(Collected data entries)
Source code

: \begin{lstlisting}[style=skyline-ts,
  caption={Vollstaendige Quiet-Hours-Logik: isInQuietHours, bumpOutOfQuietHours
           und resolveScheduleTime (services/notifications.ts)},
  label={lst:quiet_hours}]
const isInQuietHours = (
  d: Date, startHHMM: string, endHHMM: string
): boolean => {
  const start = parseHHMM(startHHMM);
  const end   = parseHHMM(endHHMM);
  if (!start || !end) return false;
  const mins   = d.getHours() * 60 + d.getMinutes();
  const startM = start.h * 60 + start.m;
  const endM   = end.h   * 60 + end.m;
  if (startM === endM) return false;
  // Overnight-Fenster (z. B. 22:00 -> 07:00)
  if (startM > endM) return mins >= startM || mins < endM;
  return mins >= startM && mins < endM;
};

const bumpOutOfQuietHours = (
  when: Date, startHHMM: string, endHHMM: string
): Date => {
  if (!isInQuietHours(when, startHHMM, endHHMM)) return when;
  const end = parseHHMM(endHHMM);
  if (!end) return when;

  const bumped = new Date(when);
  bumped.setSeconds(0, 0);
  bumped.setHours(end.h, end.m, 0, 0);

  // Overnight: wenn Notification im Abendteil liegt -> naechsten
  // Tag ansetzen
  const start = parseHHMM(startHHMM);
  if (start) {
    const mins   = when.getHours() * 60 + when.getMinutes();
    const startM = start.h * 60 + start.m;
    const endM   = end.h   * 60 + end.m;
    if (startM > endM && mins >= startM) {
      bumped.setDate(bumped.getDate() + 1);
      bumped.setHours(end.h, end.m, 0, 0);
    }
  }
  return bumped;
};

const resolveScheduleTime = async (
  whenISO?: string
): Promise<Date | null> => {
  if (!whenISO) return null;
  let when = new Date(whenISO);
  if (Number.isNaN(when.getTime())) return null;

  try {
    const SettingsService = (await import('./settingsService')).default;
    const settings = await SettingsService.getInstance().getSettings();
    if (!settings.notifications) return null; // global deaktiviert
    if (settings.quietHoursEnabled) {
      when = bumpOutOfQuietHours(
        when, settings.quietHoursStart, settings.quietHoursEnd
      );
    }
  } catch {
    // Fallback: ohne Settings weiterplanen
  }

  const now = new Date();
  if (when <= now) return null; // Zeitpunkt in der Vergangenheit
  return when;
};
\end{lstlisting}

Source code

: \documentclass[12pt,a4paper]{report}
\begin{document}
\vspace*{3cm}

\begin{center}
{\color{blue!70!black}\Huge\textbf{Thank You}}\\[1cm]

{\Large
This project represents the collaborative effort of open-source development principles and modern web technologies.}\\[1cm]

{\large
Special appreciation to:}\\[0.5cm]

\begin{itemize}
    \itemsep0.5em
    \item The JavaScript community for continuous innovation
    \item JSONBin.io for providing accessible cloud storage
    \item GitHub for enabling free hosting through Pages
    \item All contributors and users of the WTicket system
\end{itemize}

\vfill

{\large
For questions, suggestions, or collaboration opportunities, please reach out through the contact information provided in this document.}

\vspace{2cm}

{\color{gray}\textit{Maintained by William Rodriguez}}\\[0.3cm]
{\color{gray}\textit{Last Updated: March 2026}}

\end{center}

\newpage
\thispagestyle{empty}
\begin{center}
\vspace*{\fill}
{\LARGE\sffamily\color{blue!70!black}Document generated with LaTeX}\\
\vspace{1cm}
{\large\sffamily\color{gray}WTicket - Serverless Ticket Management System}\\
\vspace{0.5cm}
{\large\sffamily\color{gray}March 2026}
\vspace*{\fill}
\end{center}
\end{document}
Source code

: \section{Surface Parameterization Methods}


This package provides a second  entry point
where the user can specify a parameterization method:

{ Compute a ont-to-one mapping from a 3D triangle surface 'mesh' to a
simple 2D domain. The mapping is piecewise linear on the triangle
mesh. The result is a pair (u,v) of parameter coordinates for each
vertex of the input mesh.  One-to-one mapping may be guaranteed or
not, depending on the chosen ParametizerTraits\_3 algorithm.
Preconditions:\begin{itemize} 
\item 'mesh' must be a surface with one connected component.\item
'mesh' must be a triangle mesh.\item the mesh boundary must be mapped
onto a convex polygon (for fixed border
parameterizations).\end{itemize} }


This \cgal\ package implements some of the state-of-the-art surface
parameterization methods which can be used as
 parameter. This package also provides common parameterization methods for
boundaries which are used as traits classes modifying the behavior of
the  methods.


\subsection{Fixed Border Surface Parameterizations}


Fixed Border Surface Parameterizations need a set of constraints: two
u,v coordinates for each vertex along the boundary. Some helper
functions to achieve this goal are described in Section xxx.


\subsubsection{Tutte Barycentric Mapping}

§ GOAL OF THE EXERCISE: Once you have identified the lines above that contain "resolveScheduleTime", copy each of them.

§ TASK SOLUTION:
           und resolveScheduleTime (services/notifications.ts)},
const resolveScheduleTime = async (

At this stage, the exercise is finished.